So what could cause high CPU? First and foremost: running out of memory
This may not seem obvious: why would high memory use contribute to CPU problems? But CPU use can indeed be very high when the heap within CF reaches its upper limit (your maxheap size in the CF Admin) and the JVM (underneath CF) is thrashing about, doing excessive garbage collection and perhaps heap dumps, as it suffers from outofmemory ("oom") errors.
Do you have to put a Java memory monitor on CF to see this happening? Not really. And in fact, by the time any monitor finds that there is an OOM condition, it will often be too late to do anything about it except restart CF. So the trick instead is to look in CF's logs, either while the problem is happening or once you recover/restart.

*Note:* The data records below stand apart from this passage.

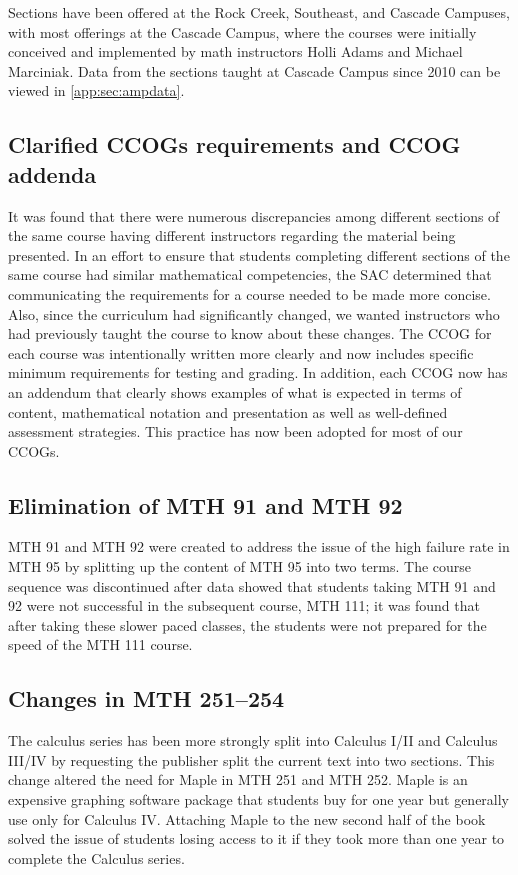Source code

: Sections have been offered at the Rock Creek, Southeast, and Cascade Campuses,
with most offerings at the Cascade Campus, where the courses were initially conceived and implemented by math instructors Holli Adams and  Michael Marciniak. Data from the sections taught at
Cascade Campus since 2010 can be viewed in \vref{app:sec:ampdata}.
 
\subsection{Clarified CCOGs requirements and CCOG addenda}
It was found that there were numerous discrepancies among different sections of
the same course having different instructors regarding the material being
presented. In an effort to ensure that students completing different sections of
the same course had similar mathematical competencies, the SAC determined that
communicating the requirements for a course needed to be made more concise.
Also, since the curriculum had significantly changed, we wanted instructors who
had previously taught the course to know about these changes.  The CCOG for each
course was intentionally written more clearly and now includes specific minimum
requirements for testing and grading.  In addition, each CCOG now has an
addendum that clearly shows examples of what is expected in terms of content,
mathematical notation and presentation as well as well-defined assessment
strategies.  This practice has now been adopted for most of our CCOGs.
 
\subsection{Elimination of MTH 91 and MTH 92}
MTH 91 and MTH 92 were created to address the issue of the high failure rate in
MTH 95 by splitting up the content of MTH 95 into two terms.  The course
sequence was discontinued after data showed that students taking MTH 91 and 92
were not successful in the subsequent course, MTH 111; it was found that after
taking these slower paced classes, the students were not prepared for the speed
of the MTH 111 course.
 
\subsection{Changes in MTH 251--254}
The calculus series has been more strongly split into Calculus I/II and Calculus
III/IV by requesting the publisher split the current text into two sections.
This change altered the need for Maple in MTH 251 and MTH 252.  Maple is an
expensive graphing software package that students buy for one year but generally
use only for Calculus IV. Attaching Maple to the new second half of the book
solved the issue of students losing access to it if they took more than one year
to complete the Calculus series.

To find this sort of evidence, look in the ColdFusion-out.log and/or ColdFusion-error.log (in the [cf11/10]\cfusion\logs folder, or the [cf11/10]\[instance]\logs folder if using an instance in CF 10/11 Enterprise, or the [cf9]\runtime\logs folder, or [jrun4]\logs, or if on*nix, see the cfserver.log in the CF logs folder). You want to find the log for the instance in question, and you want to focus especially on any errors in the log BEFORE CF crashes or you restart it.
Here's a trick: do a search for the phrase "ColdFusion Started". That's among the last lines CF shows as it's coming up. (If you need to search across many of the logs, there are OS tools to search files, but on Windows I recommend the nifty free tool, File Locator Lite, which I've written about before.)

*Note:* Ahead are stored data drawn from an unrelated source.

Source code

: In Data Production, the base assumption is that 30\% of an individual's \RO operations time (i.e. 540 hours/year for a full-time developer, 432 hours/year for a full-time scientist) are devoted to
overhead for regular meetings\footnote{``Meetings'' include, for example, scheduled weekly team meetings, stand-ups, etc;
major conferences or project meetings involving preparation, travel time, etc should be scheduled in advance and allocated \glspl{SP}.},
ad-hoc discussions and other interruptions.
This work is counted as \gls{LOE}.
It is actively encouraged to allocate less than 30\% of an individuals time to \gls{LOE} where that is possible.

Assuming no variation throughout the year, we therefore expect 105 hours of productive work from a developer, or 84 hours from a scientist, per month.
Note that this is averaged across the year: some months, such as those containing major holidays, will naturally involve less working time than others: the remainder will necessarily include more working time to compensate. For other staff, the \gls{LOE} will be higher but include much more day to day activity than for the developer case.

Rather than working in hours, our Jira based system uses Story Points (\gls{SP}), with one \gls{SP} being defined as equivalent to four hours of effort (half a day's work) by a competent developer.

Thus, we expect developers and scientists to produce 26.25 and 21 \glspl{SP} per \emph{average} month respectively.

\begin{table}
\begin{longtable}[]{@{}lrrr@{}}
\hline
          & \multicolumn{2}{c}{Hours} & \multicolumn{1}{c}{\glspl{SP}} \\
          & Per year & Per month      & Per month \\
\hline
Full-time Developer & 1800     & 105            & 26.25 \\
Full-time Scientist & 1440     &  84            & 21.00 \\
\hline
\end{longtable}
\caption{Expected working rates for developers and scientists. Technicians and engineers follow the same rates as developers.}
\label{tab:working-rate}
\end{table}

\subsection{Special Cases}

Then having found that spot in the log where CF is starting up (after a crash), look at the lines BEFORE CF started to come up--it may be a page or pages above that line, to see if you find any "outofmemory" error lines in either of those two logs, in the seconds or minutes (or longer) before CF crashed or was restarted. (You can also look for *.pid logs in the same directory as the jvm.config file. These are hotspot crash logs and often are related to memory problems.)
So why might memory be high in the first place? Well that's really a subject for an entirely different blog entry.

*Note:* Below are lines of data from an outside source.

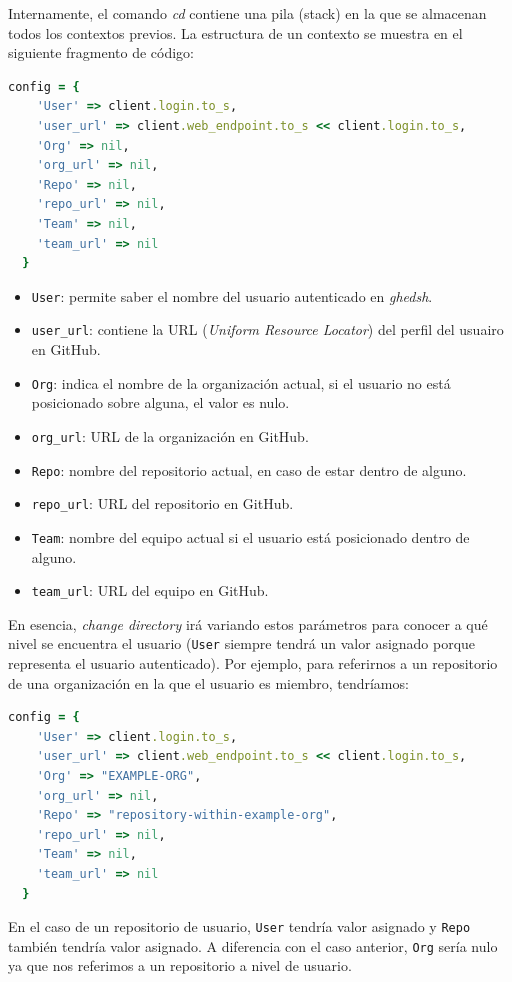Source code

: Internamente, el comando {\it cd} contiene una pila (stack\cite{B19}) en la que se almacenan todos los contextos previos. La estructura de un contexto se muestra en el siguiente fragmento de código:

\begin{lstlisting}[language=Ruby]
  config = {
    'User' => client.login.to_s,
  	'user_url' => client.web_endpoint.to_s << client.login.to_s,
    'Org' => nil,
    'org_url' => nil,
    'Repo' => nil,
    'repo_url' => nil,
    'Team' => nil,
    'team_url' => nil
  }
\end{lstlisting}

\begin{itemize}
	\item \verb|User|: permite saber el nombre del usuario autenticado en {\it ghedsh}.
	\item \verb|user_url|: contiene la URL ({\it Uniform Resource Locator}\cite{B20}) del perfil del usuairo en GitHub.
	\item \verb|Org|: indica el nombre de la organización actual, si el usuario no está posicionado sobre alguna, el valor es nulo.
	\item \verb|org_url|: URL de la organización en GitHub.
	\item \verb|Repo|: nombre del repositorio actual, en caso de estar dentro de alguno.
	\item \verb|repo_url|: URL del repositorio en GitHub.
	\item \verb|Team|: nombre del equipo actual si el usuario está posicionado dentro de alguno.
	\item \verb|team_url|: URL del equipo en GitHub.
\end{itemize}

En esencia, {\it change directory} irá variando estos parámetros para conocer a qué nivel se encuentra el usuario (\verb|User| siempre tendrá un valor asignado porque representa el usuario autenticado).
Por ejemplo, para referirnos a un repositorio de una organización en la que el usuario es miembro, tendríamos:
\begin{lstlisting}[language=Ruby]
	config = {
    'User' => client.login.to_s,
  	'user_url' => client.web_endpoint.to_s << client.login.to_s,
    'Org' => "EXAMPLE-ORG",
    'org_url' => nil,
    'Repo' => "repository-within-example-org",
    'repo_url' => nil,
    'Team' => nil,
    'team_url' => nil
  }
\end{lstlisting}
En el caso de un repositorio de usuario, \verb|User| tendría valor asignado y \verb|Repo| también tendría valor asignado. A diferencia con el caso anterior, \verb|Org| sería nulo ya que nos referimos a un repositorio a nivel de usuario.
\bigskip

But let me say first and foremost that it's not unusual for sites (especially with high bot traffic) to have exorbitantly high session counts, which can contribute to high memory use, especially the longer your session timeout is, and the more you put into your sessions. I blogged more on how to find a current count of sessions within CF (without any code changes) here: Tracking number of CF sessions per application easily, and why you should care.
You could also have high memory/CF heap use due to your (your application's) use of CF query caching, CF's enhanced eh-caching features as added in CF 9, to name just a couple of things. And note that in CF10, each of these is not stored per application, whereas previously they were cached instance-wide.
What else could cause high CPU? Excessive Client Variable processing (don't skip this!)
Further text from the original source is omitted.